### Activity
All lines up to and including the one that contains "Among the most" are to be transcribed exactly, starting from the first line of the records.

### Material for this exercise
········

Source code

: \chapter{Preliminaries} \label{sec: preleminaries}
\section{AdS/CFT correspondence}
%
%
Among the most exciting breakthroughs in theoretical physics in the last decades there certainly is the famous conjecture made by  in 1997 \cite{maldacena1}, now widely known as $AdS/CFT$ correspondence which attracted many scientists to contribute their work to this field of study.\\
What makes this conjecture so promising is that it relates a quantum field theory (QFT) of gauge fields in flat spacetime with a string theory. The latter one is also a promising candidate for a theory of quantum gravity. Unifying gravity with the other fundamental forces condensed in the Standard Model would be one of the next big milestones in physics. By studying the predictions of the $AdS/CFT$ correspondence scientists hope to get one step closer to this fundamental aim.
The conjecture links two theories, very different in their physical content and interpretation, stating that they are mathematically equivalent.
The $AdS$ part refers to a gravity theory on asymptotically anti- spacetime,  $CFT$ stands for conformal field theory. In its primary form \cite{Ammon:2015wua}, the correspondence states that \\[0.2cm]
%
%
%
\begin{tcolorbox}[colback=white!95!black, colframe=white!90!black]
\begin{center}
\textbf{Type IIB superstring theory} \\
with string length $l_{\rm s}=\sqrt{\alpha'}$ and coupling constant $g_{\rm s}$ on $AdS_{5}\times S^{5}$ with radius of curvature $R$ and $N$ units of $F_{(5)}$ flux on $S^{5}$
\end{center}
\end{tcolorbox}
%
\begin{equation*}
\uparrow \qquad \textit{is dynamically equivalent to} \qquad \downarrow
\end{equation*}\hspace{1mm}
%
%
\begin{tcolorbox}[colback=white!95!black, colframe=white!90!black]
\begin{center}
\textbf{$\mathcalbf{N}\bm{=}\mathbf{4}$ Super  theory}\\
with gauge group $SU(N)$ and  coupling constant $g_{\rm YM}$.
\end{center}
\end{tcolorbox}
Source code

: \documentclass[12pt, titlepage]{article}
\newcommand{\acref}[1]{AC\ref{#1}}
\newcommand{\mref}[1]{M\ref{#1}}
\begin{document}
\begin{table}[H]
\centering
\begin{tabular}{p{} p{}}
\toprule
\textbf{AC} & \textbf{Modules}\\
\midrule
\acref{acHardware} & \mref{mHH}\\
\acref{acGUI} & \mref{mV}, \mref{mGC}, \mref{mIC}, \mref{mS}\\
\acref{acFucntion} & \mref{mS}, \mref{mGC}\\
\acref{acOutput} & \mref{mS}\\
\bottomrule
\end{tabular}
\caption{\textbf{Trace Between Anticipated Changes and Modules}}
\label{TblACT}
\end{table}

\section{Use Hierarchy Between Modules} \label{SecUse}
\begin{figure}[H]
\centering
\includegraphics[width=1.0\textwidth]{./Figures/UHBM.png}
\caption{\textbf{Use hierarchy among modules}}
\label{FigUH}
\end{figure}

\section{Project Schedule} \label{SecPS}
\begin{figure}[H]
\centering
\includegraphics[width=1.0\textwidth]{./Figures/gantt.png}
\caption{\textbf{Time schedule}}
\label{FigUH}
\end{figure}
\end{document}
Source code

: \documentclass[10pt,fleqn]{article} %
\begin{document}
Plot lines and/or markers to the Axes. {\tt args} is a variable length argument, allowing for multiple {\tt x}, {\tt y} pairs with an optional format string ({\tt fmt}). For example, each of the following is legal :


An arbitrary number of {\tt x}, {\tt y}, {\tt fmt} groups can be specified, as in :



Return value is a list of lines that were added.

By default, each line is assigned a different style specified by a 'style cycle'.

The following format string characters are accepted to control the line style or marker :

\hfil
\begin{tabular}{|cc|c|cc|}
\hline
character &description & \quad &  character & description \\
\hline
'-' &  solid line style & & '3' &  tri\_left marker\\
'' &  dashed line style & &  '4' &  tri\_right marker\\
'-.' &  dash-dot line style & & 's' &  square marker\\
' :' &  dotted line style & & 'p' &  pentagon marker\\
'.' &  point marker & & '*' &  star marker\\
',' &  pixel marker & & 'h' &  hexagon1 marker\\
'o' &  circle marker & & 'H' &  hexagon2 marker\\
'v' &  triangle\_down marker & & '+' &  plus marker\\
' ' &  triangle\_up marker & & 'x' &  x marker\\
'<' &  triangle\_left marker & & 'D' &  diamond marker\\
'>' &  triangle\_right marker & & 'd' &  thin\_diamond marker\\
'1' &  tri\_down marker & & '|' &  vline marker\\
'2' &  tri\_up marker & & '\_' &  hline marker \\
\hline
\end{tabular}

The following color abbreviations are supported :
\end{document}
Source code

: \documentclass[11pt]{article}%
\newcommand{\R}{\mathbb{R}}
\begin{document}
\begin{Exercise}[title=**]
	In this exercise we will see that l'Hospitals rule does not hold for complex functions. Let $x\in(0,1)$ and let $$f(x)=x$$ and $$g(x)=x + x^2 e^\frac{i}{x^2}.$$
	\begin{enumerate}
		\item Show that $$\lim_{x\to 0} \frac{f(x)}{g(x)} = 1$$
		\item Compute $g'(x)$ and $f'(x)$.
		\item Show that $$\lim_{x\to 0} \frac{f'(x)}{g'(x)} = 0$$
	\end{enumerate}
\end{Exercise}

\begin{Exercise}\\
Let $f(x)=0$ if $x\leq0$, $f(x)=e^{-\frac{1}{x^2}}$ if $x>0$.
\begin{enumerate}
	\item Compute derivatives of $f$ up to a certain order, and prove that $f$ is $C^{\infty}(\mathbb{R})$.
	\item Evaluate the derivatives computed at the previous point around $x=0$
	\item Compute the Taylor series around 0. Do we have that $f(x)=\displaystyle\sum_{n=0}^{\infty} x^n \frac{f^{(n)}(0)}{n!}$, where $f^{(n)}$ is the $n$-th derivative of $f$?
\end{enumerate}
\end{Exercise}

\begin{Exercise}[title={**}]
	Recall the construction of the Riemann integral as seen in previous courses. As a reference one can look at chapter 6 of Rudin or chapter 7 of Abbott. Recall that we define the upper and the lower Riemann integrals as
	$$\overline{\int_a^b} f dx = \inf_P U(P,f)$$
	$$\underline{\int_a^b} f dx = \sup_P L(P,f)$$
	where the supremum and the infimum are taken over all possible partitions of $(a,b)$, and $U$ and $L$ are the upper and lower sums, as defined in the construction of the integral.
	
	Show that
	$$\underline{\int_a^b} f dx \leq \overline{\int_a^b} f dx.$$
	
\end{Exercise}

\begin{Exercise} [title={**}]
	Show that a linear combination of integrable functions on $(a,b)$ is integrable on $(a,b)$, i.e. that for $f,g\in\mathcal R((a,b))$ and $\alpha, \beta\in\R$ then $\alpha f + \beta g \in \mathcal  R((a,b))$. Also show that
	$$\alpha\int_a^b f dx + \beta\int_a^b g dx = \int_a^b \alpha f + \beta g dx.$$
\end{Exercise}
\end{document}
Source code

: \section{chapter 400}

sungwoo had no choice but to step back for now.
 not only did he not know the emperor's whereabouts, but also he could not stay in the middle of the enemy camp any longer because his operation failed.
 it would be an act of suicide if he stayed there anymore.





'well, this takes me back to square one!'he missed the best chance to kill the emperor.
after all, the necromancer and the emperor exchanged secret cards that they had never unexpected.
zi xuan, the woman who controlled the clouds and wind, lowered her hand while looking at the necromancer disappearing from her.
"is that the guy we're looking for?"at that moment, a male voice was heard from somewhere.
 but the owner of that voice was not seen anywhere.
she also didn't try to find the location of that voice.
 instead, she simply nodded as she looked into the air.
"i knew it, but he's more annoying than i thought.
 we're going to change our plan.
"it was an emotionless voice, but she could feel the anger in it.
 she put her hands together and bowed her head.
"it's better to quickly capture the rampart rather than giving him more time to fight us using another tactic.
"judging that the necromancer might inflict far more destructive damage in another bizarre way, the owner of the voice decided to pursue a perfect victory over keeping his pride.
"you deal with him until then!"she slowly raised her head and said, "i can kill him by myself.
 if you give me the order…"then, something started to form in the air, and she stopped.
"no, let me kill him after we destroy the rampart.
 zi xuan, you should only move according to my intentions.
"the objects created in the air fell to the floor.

········

### Answer for the task
Source code

: \chapter{Preliminaries} \label{sec: preleminaries}
\section{AdS/CFT correspondence}
%
%
Among the most exciting breakthroughs in theoretical physics in the last decades there certainly is the famous conjecture made by  in 1997 \cite{maldacena1}, now widely known as $AdS/CFT$ correspondence which attracted many scientists to contribute their work to this field of study.\\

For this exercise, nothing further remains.